**Task to carry out**
Reproduce, from the lines below, exactly the stretch that begins at the line containing "### 1.3 主键、外键、候选键" and ends at the line containing "## 三、生成数据库文件", both included.

**Supplied data**
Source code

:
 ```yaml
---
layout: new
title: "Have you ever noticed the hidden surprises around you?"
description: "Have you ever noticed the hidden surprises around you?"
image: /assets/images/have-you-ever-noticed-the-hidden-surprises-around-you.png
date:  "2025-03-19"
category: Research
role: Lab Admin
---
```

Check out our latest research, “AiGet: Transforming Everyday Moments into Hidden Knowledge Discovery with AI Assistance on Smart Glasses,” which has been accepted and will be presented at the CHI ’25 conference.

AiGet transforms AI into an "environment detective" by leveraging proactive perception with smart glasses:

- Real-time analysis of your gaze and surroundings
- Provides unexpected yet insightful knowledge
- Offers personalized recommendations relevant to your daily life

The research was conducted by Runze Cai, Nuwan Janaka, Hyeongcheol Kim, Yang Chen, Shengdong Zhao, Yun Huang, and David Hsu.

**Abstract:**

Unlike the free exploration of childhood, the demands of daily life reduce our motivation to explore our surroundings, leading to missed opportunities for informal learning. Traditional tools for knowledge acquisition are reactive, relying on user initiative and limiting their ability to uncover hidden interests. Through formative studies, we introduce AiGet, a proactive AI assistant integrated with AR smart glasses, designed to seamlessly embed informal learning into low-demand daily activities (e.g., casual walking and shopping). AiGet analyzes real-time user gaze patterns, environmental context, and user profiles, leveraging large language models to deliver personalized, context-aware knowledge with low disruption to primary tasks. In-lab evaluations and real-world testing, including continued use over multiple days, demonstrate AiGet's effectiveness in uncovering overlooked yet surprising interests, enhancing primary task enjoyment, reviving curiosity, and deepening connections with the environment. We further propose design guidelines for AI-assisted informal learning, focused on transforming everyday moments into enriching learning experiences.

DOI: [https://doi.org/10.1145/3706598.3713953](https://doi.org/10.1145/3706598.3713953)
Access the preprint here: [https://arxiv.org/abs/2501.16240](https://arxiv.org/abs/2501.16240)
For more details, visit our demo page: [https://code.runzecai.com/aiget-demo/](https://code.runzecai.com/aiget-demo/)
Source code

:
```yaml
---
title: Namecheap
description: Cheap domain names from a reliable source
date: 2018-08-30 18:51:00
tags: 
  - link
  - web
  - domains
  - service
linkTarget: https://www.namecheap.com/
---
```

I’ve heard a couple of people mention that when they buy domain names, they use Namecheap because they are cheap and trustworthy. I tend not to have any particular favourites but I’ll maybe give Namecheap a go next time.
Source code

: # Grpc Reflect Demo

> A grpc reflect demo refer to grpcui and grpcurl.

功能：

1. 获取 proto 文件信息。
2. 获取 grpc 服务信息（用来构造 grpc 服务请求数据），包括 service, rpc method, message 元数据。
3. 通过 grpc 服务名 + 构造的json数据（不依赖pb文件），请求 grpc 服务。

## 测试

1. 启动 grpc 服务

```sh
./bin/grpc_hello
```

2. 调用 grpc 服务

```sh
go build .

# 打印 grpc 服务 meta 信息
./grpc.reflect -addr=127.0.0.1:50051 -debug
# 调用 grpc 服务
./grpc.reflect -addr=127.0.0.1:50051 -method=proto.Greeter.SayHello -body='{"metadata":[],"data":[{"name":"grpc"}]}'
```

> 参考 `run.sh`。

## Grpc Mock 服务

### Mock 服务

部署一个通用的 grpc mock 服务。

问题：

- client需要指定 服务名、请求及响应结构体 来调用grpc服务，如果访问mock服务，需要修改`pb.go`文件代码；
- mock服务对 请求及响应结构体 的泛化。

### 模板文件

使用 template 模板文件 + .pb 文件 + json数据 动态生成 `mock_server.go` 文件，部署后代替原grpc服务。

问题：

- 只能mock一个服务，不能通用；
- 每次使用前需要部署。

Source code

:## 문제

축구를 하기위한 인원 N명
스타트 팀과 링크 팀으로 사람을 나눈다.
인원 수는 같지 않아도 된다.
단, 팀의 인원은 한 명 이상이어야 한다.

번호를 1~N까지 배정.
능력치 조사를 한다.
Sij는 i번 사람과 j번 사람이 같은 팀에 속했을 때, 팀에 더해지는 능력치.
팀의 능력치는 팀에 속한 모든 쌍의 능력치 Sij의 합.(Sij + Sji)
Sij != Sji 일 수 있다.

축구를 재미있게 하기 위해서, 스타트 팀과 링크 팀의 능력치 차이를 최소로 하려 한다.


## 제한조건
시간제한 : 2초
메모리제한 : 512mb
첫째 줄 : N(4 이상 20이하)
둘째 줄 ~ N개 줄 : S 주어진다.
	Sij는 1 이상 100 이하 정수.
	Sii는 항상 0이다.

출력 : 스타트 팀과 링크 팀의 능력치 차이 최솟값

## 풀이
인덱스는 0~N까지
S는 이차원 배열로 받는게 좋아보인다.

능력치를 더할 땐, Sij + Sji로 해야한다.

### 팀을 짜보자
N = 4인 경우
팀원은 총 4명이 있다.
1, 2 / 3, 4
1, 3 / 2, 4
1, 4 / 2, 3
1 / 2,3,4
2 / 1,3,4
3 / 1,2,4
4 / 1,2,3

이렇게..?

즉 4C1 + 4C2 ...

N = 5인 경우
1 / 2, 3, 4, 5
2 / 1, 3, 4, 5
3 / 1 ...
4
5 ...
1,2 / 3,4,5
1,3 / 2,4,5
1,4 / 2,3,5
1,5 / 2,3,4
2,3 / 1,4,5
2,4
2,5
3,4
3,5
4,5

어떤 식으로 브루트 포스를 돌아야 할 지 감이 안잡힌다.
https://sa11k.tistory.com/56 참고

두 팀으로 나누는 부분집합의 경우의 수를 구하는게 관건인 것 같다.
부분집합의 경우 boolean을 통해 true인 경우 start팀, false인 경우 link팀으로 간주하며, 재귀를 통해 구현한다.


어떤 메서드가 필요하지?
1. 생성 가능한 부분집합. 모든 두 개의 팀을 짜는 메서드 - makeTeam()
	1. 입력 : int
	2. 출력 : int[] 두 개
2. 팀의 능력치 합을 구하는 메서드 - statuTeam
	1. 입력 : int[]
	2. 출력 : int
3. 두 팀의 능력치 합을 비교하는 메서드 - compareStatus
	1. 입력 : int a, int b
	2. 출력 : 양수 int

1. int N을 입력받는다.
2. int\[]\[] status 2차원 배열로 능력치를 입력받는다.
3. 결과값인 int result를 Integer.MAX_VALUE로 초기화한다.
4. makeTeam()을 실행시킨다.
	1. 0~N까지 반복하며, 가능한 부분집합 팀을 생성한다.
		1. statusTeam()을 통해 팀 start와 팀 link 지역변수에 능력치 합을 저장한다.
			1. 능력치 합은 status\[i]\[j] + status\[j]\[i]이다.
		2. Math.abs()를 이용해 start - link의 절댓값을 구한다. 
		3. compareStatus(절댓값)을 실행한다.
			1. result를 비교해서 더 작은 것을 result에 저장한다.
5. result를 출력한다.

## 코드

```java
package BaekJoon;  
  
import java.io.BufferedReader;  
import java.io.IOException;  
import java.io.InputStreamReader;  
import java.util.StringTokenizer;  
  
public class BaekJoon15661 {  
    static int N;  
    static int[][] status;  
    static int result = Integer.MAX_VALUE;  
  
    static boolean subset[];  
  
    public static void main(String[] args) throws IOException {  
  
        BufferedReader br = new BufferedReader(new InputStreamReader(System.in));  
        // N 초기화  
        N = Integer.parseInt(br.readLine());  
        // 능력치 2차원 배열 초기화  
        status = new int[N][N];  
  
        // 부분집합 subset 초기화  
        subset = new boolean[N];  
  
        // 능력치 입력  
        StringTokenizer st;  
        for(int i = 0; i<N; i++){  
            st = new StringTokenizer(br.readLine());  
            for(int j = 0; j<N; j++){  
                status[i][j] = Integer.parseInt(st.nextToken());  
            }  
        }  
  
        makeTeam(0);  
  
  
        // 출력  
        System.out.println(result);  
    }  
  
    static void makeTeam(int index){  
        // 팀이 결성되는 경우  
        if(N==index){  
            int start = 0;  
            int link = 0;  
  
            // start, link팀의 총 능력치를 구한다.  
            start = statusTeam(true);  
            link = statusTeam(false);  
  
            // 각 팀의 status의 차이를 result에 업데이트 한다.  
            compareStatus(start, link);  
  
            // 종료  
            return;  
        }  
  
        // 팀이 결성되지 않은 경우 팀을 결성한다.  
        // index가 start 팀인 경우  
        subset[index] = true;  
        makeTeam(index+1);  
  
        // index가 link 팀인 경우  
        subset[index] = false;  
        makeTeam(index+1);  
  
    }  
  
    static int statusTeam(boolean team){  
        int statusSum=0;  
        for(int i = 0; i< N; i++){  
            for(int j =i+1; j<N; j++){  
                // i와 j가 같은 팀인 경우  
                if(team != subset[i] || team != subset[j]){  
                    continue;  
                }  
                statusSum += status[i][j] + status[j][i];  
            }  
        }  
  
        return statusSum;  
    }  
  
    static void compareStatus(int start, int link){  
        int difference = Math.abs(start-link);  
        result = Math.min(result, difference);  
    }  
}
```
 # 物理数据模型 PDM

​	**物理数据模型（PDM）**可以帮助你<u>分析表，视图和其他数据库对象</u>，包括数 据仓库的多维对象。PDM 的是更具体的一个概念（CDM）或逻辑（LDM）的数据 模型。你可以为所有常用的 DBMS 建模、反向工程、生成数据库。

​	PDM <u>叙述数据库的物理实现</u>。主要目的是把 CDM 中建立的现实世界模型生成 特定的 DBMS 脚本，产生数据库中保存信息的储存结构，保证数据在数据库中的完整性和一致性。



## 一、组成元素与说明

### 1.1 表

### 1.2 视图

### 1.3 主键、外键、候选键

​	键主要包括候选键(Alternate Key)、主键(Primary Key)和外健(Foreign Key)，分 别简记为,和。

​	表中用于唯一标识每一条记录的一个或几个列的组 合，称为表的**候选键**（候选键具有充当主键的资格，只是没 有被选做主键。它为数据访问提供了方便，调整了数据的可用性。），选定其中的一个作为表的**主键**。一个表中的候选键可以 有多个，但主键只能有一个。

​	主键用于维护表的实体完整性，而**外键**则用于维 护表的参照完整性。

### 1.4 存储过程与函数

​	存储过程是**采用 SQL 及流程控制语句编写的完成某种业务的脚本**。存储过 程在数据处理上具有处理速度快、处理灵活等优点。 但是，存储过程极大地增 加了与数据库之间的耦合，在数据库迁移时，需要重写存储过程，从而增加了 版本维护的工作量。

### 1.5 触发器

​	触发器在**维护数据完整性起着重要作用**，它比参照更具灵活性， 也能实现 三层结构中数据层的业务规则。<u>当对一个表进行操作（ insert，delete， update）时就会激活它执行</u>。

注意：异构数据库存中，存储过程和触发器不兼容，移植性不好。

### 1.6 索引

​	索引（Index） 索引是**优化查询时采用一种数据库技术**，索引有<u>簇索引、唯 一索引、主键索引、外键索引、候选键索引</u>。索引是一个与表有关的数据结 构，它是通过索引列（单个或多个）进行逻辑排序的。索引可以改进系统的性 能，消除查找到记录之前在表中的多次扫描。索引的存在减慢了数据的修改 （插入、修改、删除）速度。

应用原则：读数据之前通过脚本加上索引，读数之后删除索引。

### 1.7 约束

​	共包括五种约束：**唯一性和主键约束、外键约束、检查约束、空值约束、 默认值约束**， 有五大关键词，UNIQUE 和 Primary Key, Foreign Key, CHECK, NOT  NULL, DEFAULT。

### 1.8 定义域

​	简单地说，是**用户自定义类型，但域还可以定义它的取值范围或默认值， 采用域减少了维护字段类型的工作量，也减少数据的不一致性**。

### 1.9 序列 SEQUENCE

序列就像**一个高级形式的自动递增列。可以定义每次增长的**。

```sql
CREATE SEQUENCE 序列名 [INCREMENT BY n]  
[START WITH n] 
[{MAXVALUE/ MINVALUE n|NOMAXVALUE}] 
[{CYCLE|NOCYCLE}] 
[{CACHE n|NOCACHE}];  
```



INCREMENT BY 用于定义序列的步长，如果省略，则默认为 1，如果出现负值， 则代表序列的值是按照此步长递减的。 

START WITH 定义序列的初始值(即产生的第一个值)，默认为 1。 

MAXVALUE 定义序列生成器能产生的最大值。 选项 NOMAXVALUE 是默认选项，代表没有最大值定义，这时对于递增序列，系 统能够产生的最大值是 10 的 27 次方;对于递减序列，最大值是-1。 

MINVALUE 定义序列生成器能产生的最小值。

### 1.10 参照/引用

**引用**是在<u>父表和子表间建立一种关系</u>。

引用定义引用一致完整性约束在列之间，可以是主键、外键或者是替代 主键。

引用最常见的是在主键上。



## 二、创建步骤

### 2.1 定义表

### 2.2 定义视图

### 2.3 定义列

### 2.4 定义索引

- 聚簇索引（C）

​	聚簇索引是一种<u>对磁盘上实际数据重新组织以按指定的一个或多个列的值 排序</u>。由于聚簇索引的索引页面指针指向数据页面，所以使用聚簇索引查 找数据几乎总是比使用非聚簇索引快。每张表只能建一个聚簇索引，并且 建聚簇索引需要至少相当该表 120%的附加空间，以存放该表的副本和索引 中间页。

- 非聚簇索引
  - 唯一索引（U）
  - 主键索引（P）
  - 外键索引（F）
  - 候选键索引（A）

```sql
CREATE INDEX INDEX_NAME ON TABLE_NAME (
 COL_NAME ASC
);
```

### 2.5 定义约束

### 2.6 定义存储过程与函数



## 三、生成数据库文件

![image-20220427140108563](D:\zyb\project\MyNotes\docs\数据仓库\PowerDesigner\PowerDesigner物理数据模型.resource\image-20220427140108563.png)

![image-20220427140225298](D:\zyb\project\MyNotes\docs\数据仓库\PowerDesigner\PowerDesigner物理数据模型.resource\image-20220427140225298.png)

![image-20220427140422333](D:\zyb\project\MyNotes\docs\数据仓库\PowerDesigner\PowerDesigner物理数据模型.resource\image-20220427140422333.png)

**Output of the task**
### 1.3 主键、外键、候选键

​	键主要包括候选键(Alternate Key)、主键(Primary Key)和外健(Foreign Key)，分 别简记为,和。

​	表中用于唯一标识每一条记录的一个或几个列的组 合，称为表的**候选键**（候选键具有充当主键的资格，只是没 有被选做主键。它为数据访问提供了方便，调整了数据的可用性。），选定其中的一个作为表的**主键**。一个表中的候选键可以 有多个，但主键只能有一个。

​	主键用于维护表的实体完整性，而**外键**则用于维 护表的参照完整性。

### 1.4 存储过程与函数

​	存储过程是**采用 SQL 及流程控制语句编写的完成某种业务的脚本**。存储过 程在数据处理上具有处理速度快、处理灵活等优点。 但是，存储过程极大地增 加了与数据库之间的耦合，在数据库迁移时，需要重写存储过程，从而增加了 版本维护的工作量。

### 1.5 触发器

​	触发器在**维护数据完整性起着重要作用**，它比参照更具灵活性， 也能实现 三层结构中数据层的业务规则。<u>当对一个表进行操作（ insert，delete， update）时就会激活它执行</u>。

注意：异构数据库存中，存储过程和触发器不兼容，移植性不好。

### 1.6 索引

​	索引（Index） 索引是**优化查询时采用一种数据库技术**，索引有<u>簇索引、唯 一索引、主键索引、外键索引、候选键索引</u>。索引是一个与表有关的数据结 构，它是通过索引列（单个或多个）进行逻辑排序的。索引可以改进系统的性 能，消除查找到记录之前在表中的多次扫描。索引的存在减慢了数据的修改 （插入、修改、删除）速度。

应用原则：读数据之前通过脚本加上索引，读数之后删除索引。

### 1.7 约束

​	共包括五种约束：**唯一性和主键约束、外键约束、检查约束、空值约束、 默认值约束**， 有五大关键词，UNIQUE 和 Primary Key, Foreign Key, CHECK, NOT  NULL, DEFAULT。

### 1.8 定义域

​	简单地说，是**用户自定义类型，但域还可以定义它的取值范围或默认值， 采用域减少了维护字段类型的工作量，也减少数据的不一致性**。

### 1.9 序列 SEQUENCE

序列就像**一个高级形式的自动递增列。可以定义每次增长的**。

```sql
CREATE SEQUENCE 序列名 [INCREMENT BY n]  
[START WITH n] 
[{MAXVALUE/ MINVALUE n|NOMAXVALUE}] 
[{CYCLE|NOCYCLE}] 
[{CACHE n|NOCACHE}];  
```



INCREMENT BY 用于定义序列的步长，如果省略，则默认为 1，如果出现负值， 则代表序列的值是按照此步长递减的。 

START WITH 定义序列的初始值(即产生的第一个值)，默认为 1。 

MAXVALUE 定义序列生成器能产生的最大值。 选项 NOMAXVALUE 是默认选项，代表没有最大值定义，这时对于递增序列，系 统能够产生的最大值是 10 的 27 次方;对于递减序列，最大值是-1。 

MINVALUE 定义序列生成器能产生的最小值。

### 1.10 参照/引用

**引用**是在<u>父表和子表间建立一种关系</u>。

引用定义引用一致完整性约束在列之间，可以是主键、外键或者是替代 主键。

引用最常见的是在主键上。



## 二、创建步骤

### 2.1 定义表

### 2.2 定义视图

### 2.3 定义列

### 2.4 定义索引

- 聚簇索引（C）

​	聚簇索引是一种<u>对磁盘上实际数据重新组织以按指定的一个或多个列的值 排序</u>。由于聚簇索引的索引页面指针指向数据页面，所以使用聚簇索引查 找数据几乎总是比使用非聚簇索引快。每张表只能建一个聚簇索引，并且 建聚簇索引需要至少相当该表 120%的附加空间，以存放该表的副本和索引 中间页。

- 非聚簇索引
  - 唯一索引（U）
  - 主键索引（P）
  - 外键索引（F）
  - 候选键索引（A）

```sql
CREATE INDEX INDEX_NAME ON TABLE_NAME (
 COL_NAME ASC
);
```

### 2.5 定义约束

### 2.6 定义存储过程与函数



## 三、生成数据库文件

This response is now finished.